An Investigation on the Power Outages Over Years

Introduction

In both industrial production and daily life, electricity is frequently used every day. Consequently, power outages can have a significant impact on people. By analyzing power outage data, we can better guide how to enhance electricity usage quality, analyze potential causes of outages, and develop corresponding improvement measures.

This project mainly centered around a question “whether climate category affect the duration of a power outage?” With knowing such conclusion, people can better indicates a pattern to identify or predict the major power outages, which can help humans to prepare on the sudden power outage or further research.

This dataset includes 56 column variables and 1534 row variables in total. In researching the question stated above, not all 56 columns variables will be included in the analysis. Thus, relevant information will be included for the analysis such as

Column	Description
`OUTAGE.START.DATE`	The date when an outage occurs
`OUTAGE.START.TIME`	The time when an outage occurs
`OUTAGE.DURATION`	The minutes an outage lasts
`CLIMATE.CATEGORY`	The climate type(warm, normal, cold) where an outage occurs
`U.S._STATE`	The state where an outage occurs
`OUTAGE.RESTORATION.DATE`	The date when an outage ends
`CAUSE.CATEGORY.DETAIL`	The detailed reason for an outage.

We noted that there’re many redundant data in the dataset, such as the YEAR and MONTH column is duplicated since OUTAGE.START.DATE is included.
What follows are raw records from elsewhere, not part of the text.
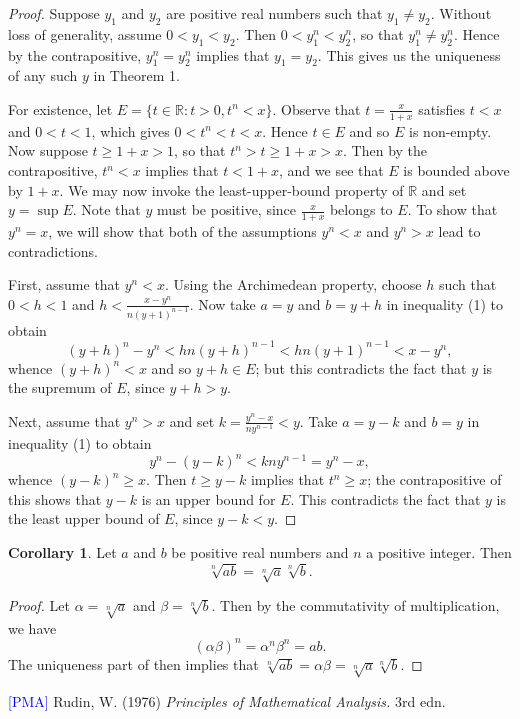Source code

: \documentclass[12pt]{article}
\theoremstyle{definition}
\newtheorem{corollary}[theorem]{Corollary}
\begin{document}
\begin{proof}
    Suppose \( y_1 \) and \( y_2 \) are positive real numbers such that \( y_1 \neq y_2 \). Without loss of generality, assume \( 0 < y_1 < y_2 \). Then \( 0 < y_1^n < y_2^n \), so that \( y_1^n \neq y_2^n \). Hence by the contrapositive, \( y_1^n = y_2^n \) implies that \( y_1 = y_2 \). This gives us the uniqueness of any such \( y \) in Theorem 1.
    
    For existence, let \( E = \{ t \in \mathbb{R} : t > 0, t^n < x \} \). Observe that \( t = \frac{x}{1 + x} \) satisfies \( t < x \) and \( 0 < t < 1 \), which gives \( 0 < t^n < t < x \). Hence \( t \in E \) and so \( E \) is non-empty. Now suppose \( t \geq 1 + x > 1 \), so that \( t^n > t \geq 1 + x > x \). Then by the contrapositive, \( t^n < x \) implies that \( t < 1 + x \), and we see that \( E \) is bounded above by \( 1 + x \). We may now invoke the least-upper-bound property of \( \mathbb{R} \) and set \( y = \sup E \). Note that \( y \) must be positive, since \( \frac{x}{1 + x} \) belongs to \( E \). To show that \( y^n = x \), we will show that both of the assumptions \( y^n < x \) and \( y^n > x \) lead to contradictions.
    
    First, assume that \( y^n < x \). Using the Archimedean property, choose \( h \) such that \( 0 < h < 1 \) and \( h < \frac{x - y^n}{n (y+1)^{n-1}} \). Now take \( a = y \) and \( b = y + h \) in inequality (1) to obtain
    \[
    (y + h)^n - y^n < h n (y + h)^{n-1} < h n (y + 1)^{n-1} < x - y^n,
    \]
    whence \( (y + h)^n < x \) and so \( y + h \in E \); but this contradicts the fact that \( y \) is the supremum of \( E \), since \( y + h > y \).
    
    Next, assume that \( y^n > x \) and set \( k = \frac{y^n - x}{ny^{n-1}} < y \). Take \( a = y - k \) and \( b = y \) in inequality (1) to obtain
    \[
    y^n - (y - k)^n < kny^{n-1} = y^n - x,
    \]
    whence \( (y - k)^n \geq x \). Then \( t \geq y - k \) implies that \( t^n \geq x \); the contrapositive of this shows that \( y - k \) is an upper bound for \( E \). This contradicts the fact that \( y \) is the least upper bound of \( E \), since \( y - k < y \).
\end{proof}

\begin{corollary}
\label{cor:exponent_rule}
    Let \( a \) and \( b \) be positive real numbers and \( n \) a positive integer. Then
    \[
    \sqrt[n]{ab} = \sqrt[n]{a}\sqrt[n]{b}.
    \]
\end{corollary}

\begin{proof}
    Let \( \alpha = \sqrt[n]{a} \) and \( \beta = \sqrt[n]{b} \). Then by the commutativity of multiplication, we have
    \[
    (\alpha \beta)^n = \alpha^n \beta^n = ab.
    \]
    The uniqueness part of  then implies that \( \sqrt[n]{ab} = \alpha \beta = \sqrt[n]{a} \sqrt[n]{b} \).
\end{proof}

\noindent \hrulefill

\noindent \hypertarget{pma}{\textcolor{blue}{[PMA]} Rudin, W. (1976) \textit{Principles of Mathematical Analysis.} 3rd edn.}
\end{document}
And with OUTAGE.DURATION, OUTAGE.START.DATE and OUTAGE.START.TIME, we can directly compute the OUTAGE.RESTORATION.DATE and the OUTAGE.RESTORATION.TIME. Therefore, we exclude some of such columns from our analysis.

Note that we take into account some columns that seems unrelated to our question, but it’s useful to detect the below topic of missingness.

Data Cleaning and EDA

Data Cleaning

Combine Data Column and Time Column

It’s not convenience if a specific datetime is described by two columns, so first we combine the OUTAGE.START.DATE column and the OUTAGE.START.TIME column into a single OUTAGE.START column with the pd.Timestamp type.

The cleaned dataframe’s datatype for each useful column is listed below.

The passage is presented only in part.